One of those “moments” in parenting happened to me this morning…the ones you wait for quietly, all the while hoping they just won’t. I’ve wondered which ones will arrive, but it’s tough to imagine anything other than joy and wonder could ever land on either of my children. Knowing better, the minute I laid eyes on each of my squishy, newborn beauties, I accepted that things will happen, and I made them little heartfelt promises that I’d try really hard to not be wearing my crappy parent pants on those days.
Today, I was wearing my tired and trying really hard pants, which is probably as good as it gets these days, when I found a certain small girl sitting on her bedroom floor, looking in the mirror on the back of her door, with her outfit in her hands. She wasn’t moving, and she was wearing a pink leotard on a school day. At this point we’re 5 minutes from departure time, and things aren’t looking good for timeliness. So I started joking and acting out some big thing about not wearing a leotard to school under an outfit because your business can’t breathe and you’ll be stuck in the bathroom forever if you have to pee, because you have to take your WHOLE outfit off, and it’ll be super embarrassing when your teacher taps on the bathroom door and needs you out of there because so and so is getting ready to pee their pants, and you are NAKED, and so on. She thought this amusing, we laughed, and then I asked, “what are you doing anyway?”
Earnestly, she looked up at me, through her almost seven year old eyes, and said in a very small voice, that she was “trying to figure out how to make “this” go away, so she could look like Queen Elsa, because Queen Elsa doesn’t have “this,” as she ran her flat hand in a brushing motion downward over her little soft belly, as if to slice it off. Then she curled inward, drew her knees up, and wrapped them with her arms. I sat down on her toybox, suddenly very still inside.
When she was ready, she crawled up into my lap, and curled into a ball. In hushed tones, we shared the joint sadness of never being able to look like Queen Elsa, the beautifully depicted matron of Frozen. When she could look in my eyes again, and had nodded her head for a good long while, I told her why: It’s because drawings and dollies don’t have guts. She had learned the job of the intestines in school last week; thank you universe and sweet Montessori school for that. I showed her my nice soft belly, and we laughed and joked a little about GUTS. We thanked our nice soft bellies for not squishing or pinching our happy little guts, who are trying to work really hard in there.

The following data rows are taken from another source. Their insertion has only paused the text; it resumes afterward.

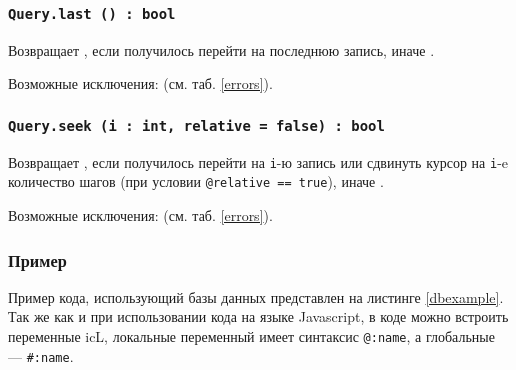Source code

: \subsubsection{\texttt{Query.last () : bool}}

Возвращает \true, если получилось перейти на последнюю запись, иначе \false.

Возможные исключения:  (см. таб. \ref{errors}).

\subsubsection{\texttt{Query.seek (i : int, relative = false) : bool}}

Возвращает \true, если получилось перейти на \texttt{i}-ю запись или сдвинуть курсор на \texttt{i}-e количество шагов (при условии \texttt{@relative == true}), иначе \false.

Возможные исключения:  (см. таб. \ref{errors}).

\subsubsection{Пример}

Пример кода, использующий базы данных представлен на листинге \ref{dbexample}. Так же как и при использовании кода на языке Javascript, в коде можно встроить переменные icL, локальные переменный имеет синтаксис \texttt{@:name}, а глобальные — \texttt{#:name}.

\begin{sourcecode}
	\label{dbexample}
    \inputminted[linenos]{icl}{../sources/dbexample.icL}
\end{sourcecode}

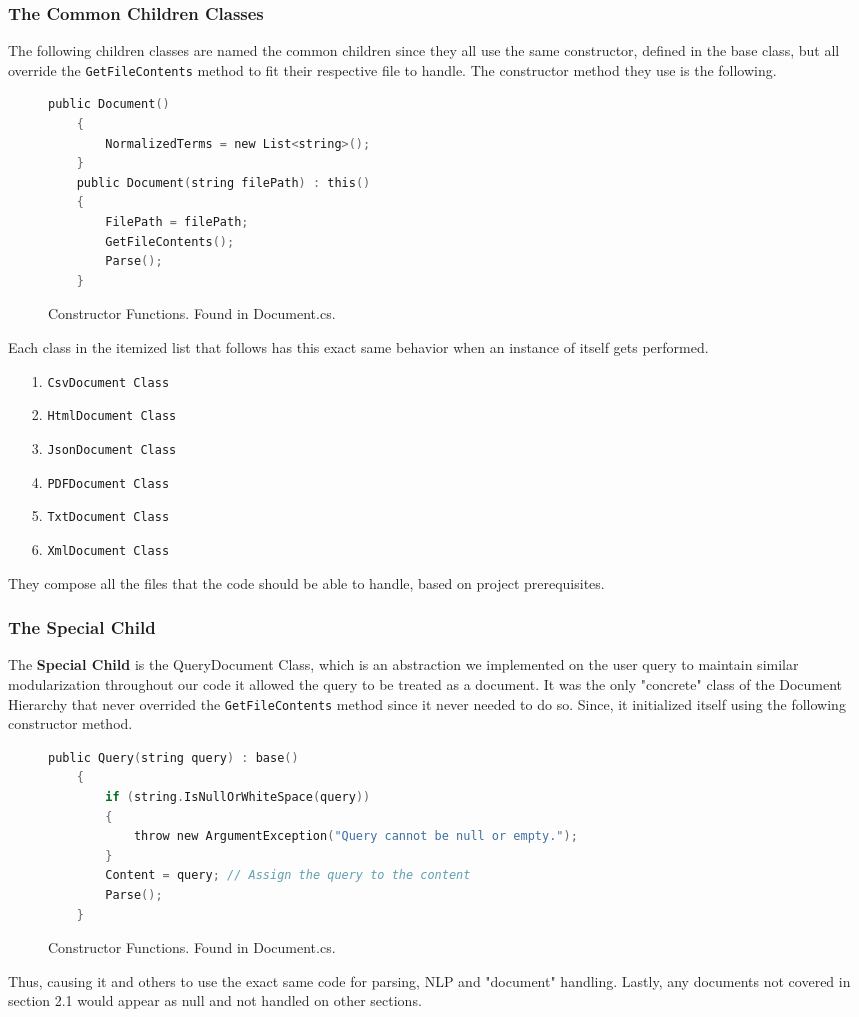 \documentclass{article}
\begin{document}
\subsubsection{The Common Children Classes}
The following children classes are named the common children since they all use the same constructor, defined in the base class, but all override the \texttt{GetFileContents} method to fit their respective file to handle. The constructor method they use is the following.
\begin{figure}[H]
    \begin{lstlisting}[language=C]
    public Document() 
    {
        NormalizedTerms = new List<string>();
    }
    public Document(string filePath) : this()
    {   
        FilePath = filePath;
        GetFileContents();
        Parse();
    }
    \end{lstlisting}
    \caption{Constructor Functions. Found in Document.cs.}
    \label{fig:Constructor}
\end{figure}
Each class in the itemized list that follows has this exact same behavior when an instance of itself gets performed. 
\begin{itemize}
    \item[1.] \texttt{CsvDocument Class} 
    \item[2.] \texttt{HtmlDocument Class}
    \item[3.] \texttt{JsonDocument Class}
    \item[4.] \texttt{PDFDocument Class}
    \item[5.] \texttt{TxtDocument Class}
    \item[6.] \texttt{XmlDocument Class}
\end{itemize}
They compose all the files that the code should be able to handle, based on project prerequisites.
\subsubsection{The Special Child}
The \textbf{Special Child} is the QueryDocument Class, which is an abstraction we implemented on the user query to maintain similar modularization throughout 
our code it allowed the query to be treated as a document. It was the only "concrete" class of the Document Hierarchy that never overrided the \texttt{GetFileContents}
method since it never needed to do so. Since, it initialized itself using the following constructor method.
\begin{figure}[H]
    \begin{lstlisting}[language=C]
    public Query(string query) : base()
    {
        if (string.IsNullOrWhiteSpace(query))
        {
            throw new ArgumentException("Query cannot be null or empty.");
        }   
        Content = query; // Assign the query to the content
        Parse();
    }
    \end{lstlisting}
    \caption{Constructor Functions. Found in Document.cs.}
    \label{fig:Constructor2}
\end{figure}
Thus, causing  it and others to use the exact same code for parsing, 
NLP and "document" handling. Lastly, any documents not covered in section 2.1
would appear as null and not handled on other sections.
\end{document}
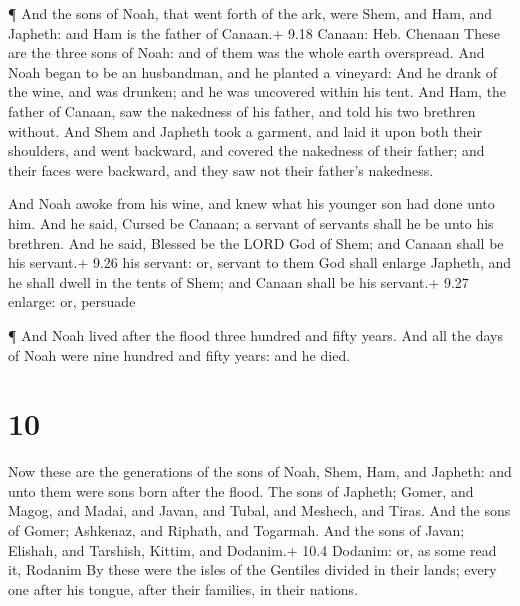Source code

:  ¶ And the sons of Noah, that went forth of the ark, were
Shem, and Ham, and Japheth: and Ham is the father of Canaan.+ 9.18
Canaan: Heb. Chenaan  These are the three sons of Noah: and
of them was the whole earth overspread.  And Noah began to
be an husbandman, and he planted a vineyard:  And he drank
of the wine, and was drunken; and he was uncovered within his tent.
 And Ham, the father of Canaan, saw the nakedness of his
father, and told his two brethren without.  And Shem and
Japheth took a garment, and laid it upon both their shoulders, and went
backward, and covered the nakedness of their father; and their faces
were backward, and they saw not their father's nakedness.

 And Noah awoke from his wine, and knew what his younger
son had done unto him.  And he said, Cursed be Canaan; a
servant of servants shall he be unto his brethren.  And he
said, Blessed be the LORD God of Shem; and Canaan shall be his servant.+
9.26 his servant: or, servant to them  God shall enlarge
Japheth, and he shall dwell in the tents of Shem; and Canaan shall be
his servant.+ 9.27 enlarge: or, persuade

 ¶ And Noah lived after the flood three hundred and fifty
years.  And all the days of Noah were nine hundred and
fifty years: and he died.

\hypertarget{section-9}{%
\section{10}\label{section-9}}

 Now these are the generations of the sons of Noah, Shem,
Ham, and Japheth: and unto them were sons born after the flood.
 The sons of Japheth; Gomer, and Magog, and Madai, and
Javan, and Tubal, and Meshech, and Tiras.  And the sons of
Gomer; Ashkenaz, and Riphath, and Togarmah.  And the sons of
Javan; Elishah, and Tarshish, Kittim, and Dodanim.+ 10.4 Dodanim: or, as
some read it, Rodanim  By these were the isles of the
Gentiles divided in their lands; every one after his tongue, after their
families, in their nations.

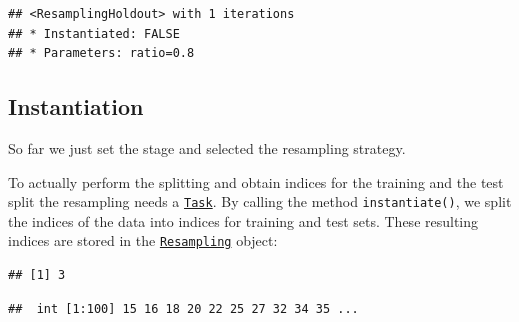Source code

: \documentclass[]{scrbook}
\newenvironment{Shaded}{\begin{snugshade}}{\end{snugshade}}
\newcommand{\DataTypeTok}[1]{\textcolor[rgb]{0.13,0.29,0.53}{#1}}
\newcommand{\DecValTok}[1]{\textcolor[rgb]{0.00,0.00,0.81}{#1}}
\newcommand{\KeywordTok}[1]{\textcolor[rgb]{0.13,0.29,0.53}{\textbf{#1}}}
\newcommand{\NormalTok}[1]{#1}
\newcommand{\OperatorTok}[1]{\textcolor[rgb]{0.81,0.36,0.00}{\textbf{#1}}}
\newcommand{\StringTok}[1]{\textcolor[rgb]{0.31,0.60,0.02}{#1}}
\renewenvironment{Shaded} {\begin{snugshade}\small} {\end{snugshade}}
\begin{document}
\begin{verbatim}
## <ResamplingHoldout> with 1 iterations
## * Instantiated: FALSE
## * Parameters: ratio=0.8
\end{verbatim}

\hypertarget{resampling-inst}{%
\subsection{Instantiation}\label{resampling-inst}}

So far we just set the stage and selected the resampling strategy.

To actually perform the splitting and obtain indices for the training and the test split the resampling needs a \href{https://mlr3.mlr-org.com/reference/Task.html}{\texttt{Task}}.
By calling the method \texttt{instantiate()}, we split the indices of the data into indices for training and test sets.
These resulting indices are stored in the \href{https://mlr3.mlr-org.com/reference/Resampling.html}{\texttt{Resampling}} object:

\begin{Shaded}
\end{Shaded}

\begin{verbatim}
## [1] 3
\end{verbatim}

\begin{Shaded}
\end{Shaded}

\begin{verbatim}
##  int [1:100] 15 16 18 20 22 25 27 32 34 35 ...
\end{verbatim}

\begin{Shaded}
\end{Shaded}
\end{document}
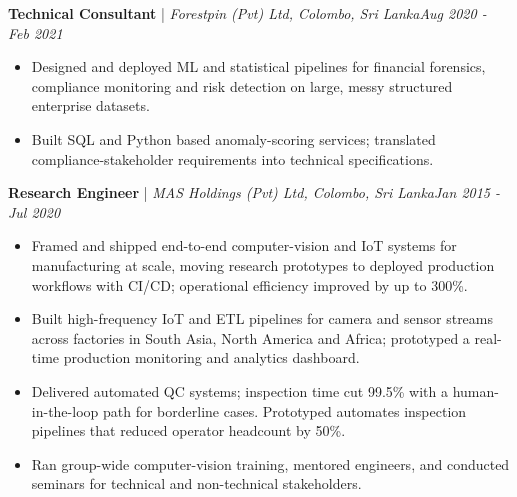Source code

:\documentclass[11pt]{article}
\newenvironment{cvrole}[5]{%
  \par\noindent\textbf{\large #1} | \textit{\small #2, #3}\hfill \textit{\small #4 - #5}\par
  \begin{itemize}[leftmargin=2em, itemsep=-0.3em, topsep=-0.5em]%
}{%
  \end{itemize}\par\noindent\mbox{}\par\vspace{0.1em}%
}
\begin{document}
\begin{cvrole}{Technical Consultant}{Forestpin (Pvt) Ltd}{Colombo, Sri Lanka}{Aug 2020}{Feb 2021}
    \item Designed and deployed ML and statistical pipelines for financial forensics, compliance monitoring and risk detection on large, messy structured enterprise datasets.
    \item Built SQL and Python based anomaly-scoring services; translated compliance-stakeholder requirements into technical specifications.
\end{cvrole}

\begin{cvrole}{Research Engineer}{MAS Holdings (Pvt) Ltd}{Colombo, Sri Lanka}{Jan 2015}{Jul 2020}
    \item Framed and shipped end-to-end computer-vision and IoT systems for manufacturing at scale, moving research prototypes to deployed production workflows with CI/CD; operational efficiency improved by up to 300\%.
    \item Built high-frequency IoT and ETL pipelines for camera and sensor streams across factories in South Asia, North America and Africa; prototyped a real-time production monitoring and analytics dashboard.
    \item Delivered automated QC systems; inspection time cut 99.5\% with a human-in-the-loop path for borderline cases. Prototyped automates inspection pipelines that reduced operator headcount by 50\%.
    \item Ran group-wide computer-vision training, mentored engineers, and conducted seminars for technical and non-technical stakeholders.
\end{cvrole}
\end{document}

We talked about how in some houses, dollies and princesses and movies with these flat, pretend bellies are not welcome, because they often lead to this very sadness she was feeling right now. I told her, little girls need to know their soft beautiful bellies are normal and beautiful, and not compare themselves to beautiful imaginary characters. We joked about how weird it would be to be only as tall as one of her barbies, and have that creepy smile that never, ever goes away. We posed like that and laughed and laughed, and her little brother posed like that and we really laughed. I told her that her barbies are welcome here, as are the princesses, but she needs to remember they are toys, imagination fuel, and pretty characters to look at. They are not real.
I didn’t stop there. I told her there is a problem in our people, and sometimes a person has it, and they make their tummies and bodies sick because they can’t love their soft bellies. We talked about how this isn’t a sick like a cold, so you can’t just catch it in the air, but instead it’s a hurt in the mind, and the heart, and where these wonderful people were supposed to learn to love themselves, they just didn’t. I told her how there are safe places and people who help them fix the hurt and learn to love their whole bodies again.

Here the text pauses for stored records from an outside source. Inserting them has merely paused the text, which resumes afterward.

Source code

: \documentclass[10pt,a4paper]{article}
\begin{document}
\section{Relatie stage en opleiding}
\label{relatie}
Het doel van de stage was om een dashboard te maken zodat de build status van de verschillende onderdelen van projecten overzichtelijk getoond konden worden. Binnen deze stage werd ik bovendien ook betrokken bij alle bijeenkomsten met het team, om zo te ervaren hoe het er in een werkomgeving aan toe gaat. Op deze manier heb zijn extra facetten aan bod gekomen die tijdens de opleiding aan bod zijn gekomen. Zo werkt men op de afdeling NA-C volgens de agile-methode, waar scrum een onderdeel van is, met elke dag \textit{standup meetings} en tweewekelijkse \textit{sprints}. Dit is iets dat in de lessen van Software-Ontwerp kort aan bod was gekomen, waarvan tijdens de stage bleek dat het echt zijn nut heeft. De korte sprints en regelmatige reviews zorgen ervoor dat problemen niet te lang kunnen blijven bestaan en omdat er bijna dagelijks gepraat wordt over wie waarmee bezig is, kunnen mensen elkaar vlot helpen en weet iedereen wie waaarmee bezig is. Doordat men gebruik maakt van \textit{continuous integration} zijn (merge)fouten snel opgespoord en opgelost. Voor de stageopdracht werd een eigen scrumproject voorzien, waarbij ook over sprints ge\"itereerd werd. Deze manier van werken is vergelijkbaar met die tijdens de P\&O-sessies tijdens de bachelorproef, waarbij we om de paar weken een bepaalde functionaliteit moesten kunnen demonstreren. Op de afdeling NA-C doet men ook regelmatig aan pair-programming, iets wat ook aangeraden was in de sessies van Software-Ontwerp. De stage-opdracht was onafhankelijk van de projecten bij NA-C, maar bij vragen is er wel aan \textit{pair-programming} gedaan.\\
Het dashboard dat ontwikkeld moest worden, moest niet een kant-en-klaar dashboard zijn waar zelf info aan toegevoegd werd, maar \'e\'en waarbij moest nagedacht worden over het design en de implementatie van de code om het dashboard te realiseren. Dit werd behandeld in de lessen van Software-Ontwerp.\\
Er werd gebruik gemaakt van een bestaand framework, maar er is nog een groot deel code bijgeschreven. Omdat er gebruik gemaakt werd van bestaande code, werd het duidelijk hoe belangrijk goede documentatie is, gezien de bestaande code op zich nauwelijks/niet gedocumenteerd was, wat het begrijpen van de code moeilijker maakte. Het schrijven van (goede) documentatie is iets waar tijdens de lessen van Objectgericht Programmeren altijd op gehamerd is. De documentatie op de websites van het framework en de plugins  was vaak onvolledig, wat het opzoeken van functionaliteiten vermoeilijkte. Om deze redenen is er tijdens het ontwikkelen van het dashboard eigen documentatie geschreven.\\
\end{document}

Then, I asked her if I could tell her a secret, and she said yes. I hugged her wide and warm and firm. I told her she is a beautiful child, and a beautiful person, that her silvery green eyes are big and round and full of sparkle and love, and she has a soft dusting of freckles across her nose, just like Queen Elsa’s, and she has long and perfect feet, and beautiful knee caps, and her hair is silky and brown and long and gorgeous, and her smile is warm and right. I told her, as her little soft belly touched my big soft belly, that our bodies are just as they should be, and normal and healthy and good and strong.

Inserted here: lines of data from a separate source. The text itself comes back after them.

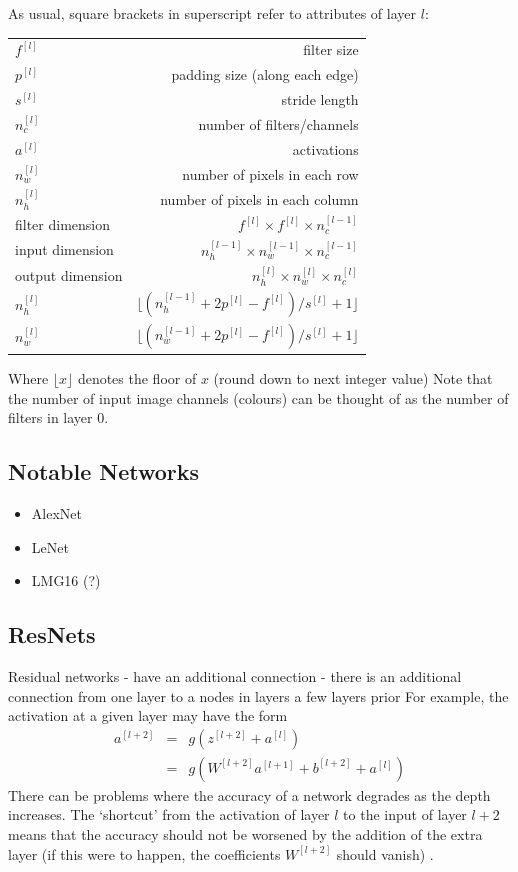 \documentclass{article}
\begin{document}
As usual, square brackets in superscript refer to attributes of layer $l$:


\begin{tabular}{lr}
$f^{[l]}$ &  filter size \\ 
$p^{[l]}$ &  padding size (along each edge)\\ 
$s^{[l]}$ &  stride length\\ 
$n_c^{[l]}$ &  number of filters/channels\\ 
$a^{[l]}$ & activations\\
$n_w^{[l]}$ & number of pixels in each row\\
$n_h^{[l]}$ & number of pixels in each column\\
filter dimension &  $f^{[l]} \times f^{[l]} \times n_c^{[l-1]}$\\ 
input dimension & $n_h^{[l-1]} \times n_w^{[l-1]} \times n_c^{[l-1]}$  \\
output dimension &  $n_h^{[l]} \times n_w^{[l]} \times n_c^{[l]}$\\
$n_h^{[l]}$ & $\lfloor(n_h^{[l-1]} + 2 p^{[l]} - f^{[l]})/s^{[l]} + 1 \rfloor$ \\
$n_w^{[l]}$ & $\lfloor(n_w^{[l-1]} + 2 p^{[l]} - f^{[l]})/s^{[l]} + 1 \rfloor$ \\
\end{tabular}

Where $\lfloor x \rfloor$ denotes the floor of $x$ (round down to next integer value)
Note that the number of input image channels (colours) can be thought of as the number of filters in layer 0.

\subsection{Notable Networks}
\begin{itemize}
    \item AlexNet
    \item LeNet
    \item LMG16 (?)
\end{itemize}
\subsection{ResNets}

Residual networks - have an additional connection - there is an additional connection from one layer to a nodes in layers a few layers prior
For example, the activation at a given layer may have the form
\begin{eqnarray*}
a^{[l+2]} &= & g( z^{[l+2]} + a^{[l]} ) \\
& = & g( W^{[l+2]} a^{[l+1]} + b^{[l+2]} + a^{[l]} )
\end{eqnarray*}
There can be problems where the accuracy of a network degrades as the depth increases. The `shortcut' from the activation of layer $l$ to the input of layer $l+2$ means that the accuracy should not be worsened by the addition of the extra layer (if this were to happen, the coefficients $W^{[l+2]}$ should vanish) .
\end{document}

Then, she got dressed in her sparkly green, sequined dance outfit, put a silvery blue Little Mermaid dress on – as a cape, and asked me if I could put her hair in a side braid like Queen Elsa’s. She packed a little pair of shorts and a t shirt with her school name and logo on it, for later in the day when this get-up felt too tight and certain parts couldn’t breathe, and she went off to school with her head held high and her belly soft just like it should be.
In my heart, where I guard my worries and keep them sedated, well fed, and tamed so they can’t bite me, I put a little earmark, so when this comes up again, I will remember to hug her and let her be sad she doesn’t look like the beautiful and hope crushing visions we are surrounded by as normal, healthy people, every day. I will feel sad with her, and show her where we do choose to look for inspiration instead. I will remind her beauty is shapeless, and that she is capable and strong, and her ears do not stick out too far, and her hair is just as good as hair that is drawn onto a cartoon character or the extensions placed onto a beautiful but digitally modified model, because it is real and her body is doing its best.